Multimodal Embeddings

While most embedding functions work only on text, the Voyage AI provider in tidyllm supports embedding text and images in the same space. This is particularly useful for cross-modal search, where text descriptions and images need to be compared semantically.

Use img() to create image objects and mix them with text in a list. When passing such a list to embed(voyage()), the function automatically routes to Voyage’s multimodal API:

list("a dish consisting of a sausage served in the slit of a partially sliced bun",
     img(here("hotdog.jpg"))) |>
  embed(voyage())
## # A tibble: 2 × 2
##   input                                                               embeddings
##   <chr>                                                               <list>    
## 1 a dish consisting of a sausage served in the slit of a partially s… <dbl>     
## 2 [IMG] hotdog.jpg                                                    <dbl>

Since the text description and the image refer to the same concept, their embeddings will be close together in the high-dimensional space, enabling similarity-based retrieval across modalities.

Reranking with Voyage

Embedding-based search is fast for large corpora but not always precise; cosine similarity scores can be noisy when the query and documents differ in style or length. Reranking complements the retrieval step: given a short candidate list, a reranker scores each document against the query with a more powerful cross-attention model.

voyage_rerank() wraps Voyage’s /v1/rerank endpoint and returns a tibble sorted by relevance score:

candidates <- top10_similar$abstract

voyage_rerank(
  .query     = target_abstract,
  .documents = candidates,
  .model     = "rerank-2",
  .top_k     = 5
)
## # A tibble: 5 × 3
##   index relevance_score document                                                
##   <int>           <dbl> <chr>                                                   
## 1     0           0.921 We study the economic effects of German High-Speed Rail…
## 2     4           0.887 This paper examines how Shinkansen expansion affected...
## 3     1           0.854 We estimate the effect of China's high-speed rail netwo…
## 4     7           0.731 Infrastructure investment and regional labor markets... 
## 5     2           0.698 Commuting zones and the spatial structure of local labo…

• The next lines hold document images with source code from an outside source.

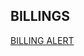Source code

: ## BILLINGS
[BILLING ALERT](https://github.com/mehedeehassan-paypay/aws-ml-architecure/blob/main/prerequisit/account/settings.md)
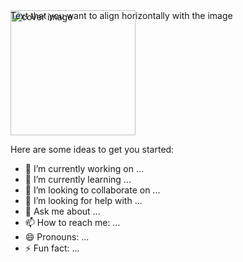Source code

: <div style="display: flex; align-items:left;">
    <img src="https://holisitclearning.com/static/media/Front-end_Developer.8e8fc63a21e6eaa925b4.gif" alt="cover image" width="200">
    <span style="display: flex; align-items:left; position:absolute;">Text that you want to align horizontally with the image</span>
</div>

Here are some ideas to get you started:

- 🔭 I’m currently working on ...
- 🌱 I’m currently learning ...
- 👯 I’m looking to collaborate on ...
- 🤔 I’m looking for help with ...
- 💬 Ask me about ...
- 📫 How to reach me: ...
- 😄 Pronouns: ...
- ⚡ Fun fact: ...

A typical workflow combines both: embed the full corpus once, retrieve the top 50 candidates with cosine similarity, then rerank to surface the best 5 to 10. This keeps compute costs low while improving final result quality.

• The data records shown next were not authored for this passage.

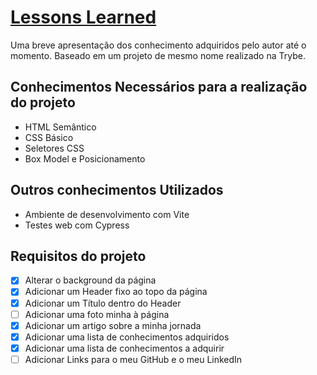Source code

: # [Lessons Learned](http://dn4davi.github.io/Lessons-Learned/)
Uma breve apresentação dos conhecimento adquiridos pelo autor até o momento.
Baseado em um projeto de mesmo nome realizado na Trybe.

## Conhecimentos Necessários para a realização do projeto
- HTML Semântico
- CSS Básico
- Seletores CSS
- Box Model e Posicionamento

## Outros conhecimentos Utilizados
- Ambiente de desenvolvimento com Vite
- Testes web com Cypress

## Requisitos do projeto

- [x] Alterar o background da página
- [x] Adicionar um Header fixo ao topo da página
- [x] Adicionar um Título dentro do Header
- [ ] Adicionar uma foto minha à página
- [X] Adicionar um artigo sobre a minha jornada
- [x] Adicionar uma lista de conhecimentos adquiridos
- [x] Adicionar uma lista de conhecimentos a adquirir
- [ ] Adicionar Links para o meu GitHub e o meu LinkedIn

Outlook: Clustering and Beyond

Embeddings open the door to a wide range of analytical techniques beyond semantic search:

  • Clustering for topic discovery: Methods like K-means or hierarchical clustering can automatically group texts into themes, useful for exploratory research on large corpora without predefined labels.
  • Dimensionality reduction and visualisation: PCA, t-SNE, or UMAP project embeddings into 2D or 3D, revealing clusters, trends, and outliers at a glance.
  • Retrieval-augmented generation (RAG): An embedding search retrieves semantically similar documents, which are then appended to the model’s prompt to ground responses in relevant evidence.
  • Supporting qualitative research workflows: As discussed in Kugler et al. (2023), embeddings can automate coding steps in qualitative research, though models can still struggle with implicit references and closely related themes that human researchers handle naturally.